### Required action
Give back the records that follow exactly, images excluded.

### Data to use
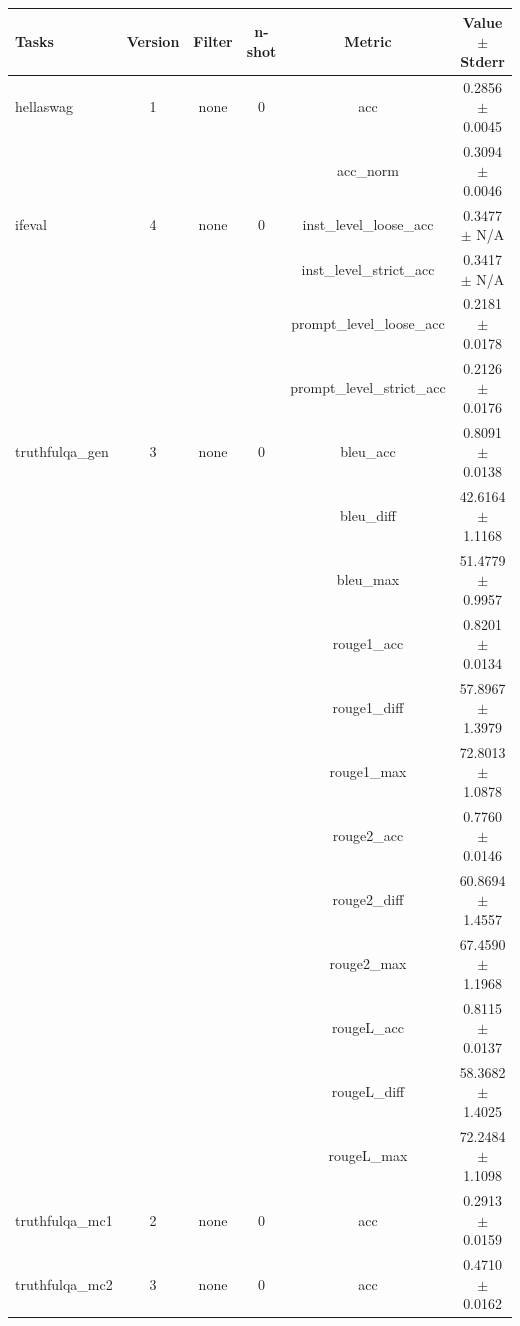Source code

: \documentclass{ifacconf}
\begin{document}
\begin{strip}
\begin{minipage}{\textwidth}
			\begin{table}[H]
				\centering
				\begin{tabular}{|l|c|c|c|c|c|}
					\hline
					\textbf{Tasks} & \textbf{Version} & \textbf{Filter} & \textbf{n-shot} & \textbf{Metric} & \textbf{Value} $\pm$ \textbf{Stderr} \\ \hline
					hellaswag & 1 & none & 0 & acc & 0.2856 $\pm$ 0.0045 \\ \hline
					& & & & acc\_norm & 0.3094 $\pm$ 0.0046 \\ \hline
					ifeval & 4 & none & 0 & inst\_level\_loose\_acc & 0.3477 $\pm$ N/A \\ \hline
					& & & & inst\_level\_strict\_acc & 0.3417 $\pm$ N/A \\ \hline
					& & & & prompt\_level\_loose\_acc & 0.2181 $\pm$ 0.0178 \\ \hline
					& & & & prompt\_level\_strict\_acc & 0.2126 $\pm$ 0.0176 \\ \hline
					truthfulqa\_gen & 3 & none & 0 & bleu\_acc & 0.8091 $\pm$ 0.0138 \\ \hline
					& & & & bleu\_diff & 42.6164 $\pm$ 1.1168 \\ \hline
					& & & & bleu\_max & 51.4779 $\pm$ 0.9957 \\ \hline
					& & & & rouge1\_acc & 0.8201 $\pm$ 0.0134 \\ \hline
					& & & & rouge1\_diff & 57.8967 $\pm$ 1.3979 \\ \hline
					& & & & rouge1\_max & 72.8013 $\pm$ 1.0878 \\ \hline
					& & & & rouge2\_acc & 0.7760 $\pm$ 0.0146 \\ \hline
					& & & & rouge2\_diff & 60.8694 $\pm$ 1.4557 \\ \hline
					& & & & rouge2\_max & 67.4590 $\pm$ 1.1968 \\ \hline
					& & & & rougeL\_acc & 0.8115 $\pm$ 0.0137 \\ \hline
					& & & & rougeL\_diff & 58.3682 $\pm$ 1.4025 \\ \hline
					& & & & rougeL\_max & 72.2484 $\pm$ 1.1098 \\ \hline
					truthfulqa\_mc1 & 2 & none & 0 & acc & 0.2913 $\pm$ 0.0159 \\ \hline
					truthfulqa\_mc2 & 3 & none & 0 & acc & 0.4710 $\pm$ 0.0162 \\ \hline
				\end{tabular}
				\label{tab:gemma2_q6k}
			\end{table}
			

\end{minipage}
\end{strip}
\end{document}
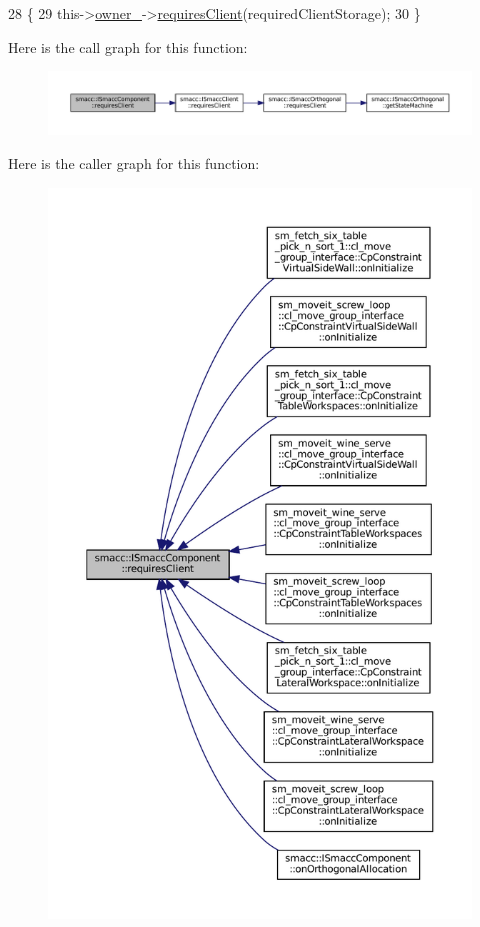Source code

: \begin{DoxyCode}
28     \{
29         this->\hyperlink{classsmacc_1_1ISmaccComponent_a909590e672450ce0eb0d8facb45c737a}{owner\_}->\hyperlink{classsmacc_1_1ISmaccClient_a7a9990a2f3e35d547671188d69fee520}{requiresClient}(requiredClientStorage);
30     \}
\end{DoxyCode}
Here is the call graph for this function\+:
\nopagebreak
\begin{figure}[H]
\begin{center}
\leavevmode
\includegraphics[width=350pt]{classsmacc_1_1ISmaccComponent_a36c085d906fbae0fcaee817aaeafebf4_cgraph}
\end{center}
\end{figure}
Here is the caller graph for this function\+:
\nopagebreak
\begin{figure}[H]
\begin{center}
\leavevmode
\includegraphics[height=550pt]{classsmacc_1_1ISmaccComponent_a36c085d906fbae0fcaee817aaeafebf4_icgraph}
\end{center}
\end{figure}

### Your solution
Source code

: \documentclass{ifacconf}
\begin{document}
\begin{strip}
\begin{minipage}{\textwidth}
			\begin{table}[H]
				\centering
				\begin{tabular}{|l|c|c|c|c|c|}
					\hline
					\textbf{Tasks} & \textbf{Version} & \textbf{Filter} & \textbf{n-shot} & \textbf{Metric} & \textbf{Value} $\pm$ \textbf{Stderr} \\ \hline
					hellaswag & 1 & none & 0 & acc & 0.2856 $\pm$ 0.0045 \\ \hline
					& & & & acc\_norm & 0.3094 $\pm$ 0.0046 \\ \hline
					ifeval & 4 & none & 0 & inst\_level\_loose\_acc & 0.3477 $\pm$ N/A \\ \hline
					& & & & inst\_level\_strict\_acc & 0.3417 $\pm$ N/A \\ \hline
					& & & & prompt\_level\_loose\_acc & 0.2181 $\pm$ 0.0178 \\ \hline
					& & & & prompt\_level\_strict\_acc & 0.2126 $\pm$ 0.0176 \\ \hline
					truthfulqa\_gen & 3 & none & 0 & bleu\_acc & 0.8091 $\pm$ 0.0138 \\ \hline
					& & & & bleu\_diff & 42.6164 $\pm$ 1.1168 \\ \hline
					& & & & bleu\_max & 51.4779 $\pm$ 0.9957 \\ \hline
					& & & & rouge1\_acc & 0.8201 $\pm$ 0.0134 \\ \hline
					& & & & rouge1\_diff & 57.8967 $\pm$ 1.3979 \\ \hline
					& & & & rouge1\_max & 72.8013 $\pm$ 1.0878 \\ \hline
					& & & & rouge2\_acc & 0.7760 $\pm$ 0.0146 \\ \hline
					& & & & rouge2\_diff & 60.8694 $\pm$ 1.4557 \\ \hline
					& & & & rouge2\_max & 67.4590 $\pm$ 1.1968 \\ \hline
					& & & & rougeL\_acc & 0.8115 $\pm$ 0.0137 \\ \hline
					& & & & rougeL\_diff & 58.3682 $\pm$ 1.4025 \\ \hline
					& & & & rougeL\_max & 72.2484 $\pm$ 1.1098 \\ \hline
					truthfulqa\_mc1 & 2 & none & 0 & acc & 0.2913 $\pm$ 0.0159 \\ \hline
					truthfulqa\_mc2 & 3 & none & 0 & acc & 0.4710 $\pm$ 0.0162 \\ \hline
				\end{tabular}
				\label{tab:gemma2_q6k}
			\end{table}
			

\end{minipage}
\end{strip}
\end{document}
Source code

: \begin{DoxyCode}
28     \{
29         this->\hyperlink{classsmacc_1_1ISmaccComponent_a909590e672450ce0eb0d8facb45c737a}{owner\_}->\hyperlink{classsmacc_1_1ISmaccClient_a7a9990a2f3e35d547671188d69fee520}{requiresClient}(requiredClientStorage);
30     \}
\end{DoxyCode}
Here is the call graph for this function\+:
\nopagebreak
\begin{figure}[H]
\begin{center}
\leavevmode
\includegraphics[width=350pt]{classsmacc_1_1ISmaccComponent_a36c085d906fbae0fcaee817aaeafebf4_cgraph}
\end{center}
\end{figure}
Here is the caller graph for this function\+:
\nopagebreak
\begin{figure}[H]
\begin{center}
\leavevmode
\includegraphics[height=550pt]{classsmacc_1_1ISmaccComponent_a36c085d906fbae0fcaee817aaeafebf4_icgraph}
\end{center}
\end{figure}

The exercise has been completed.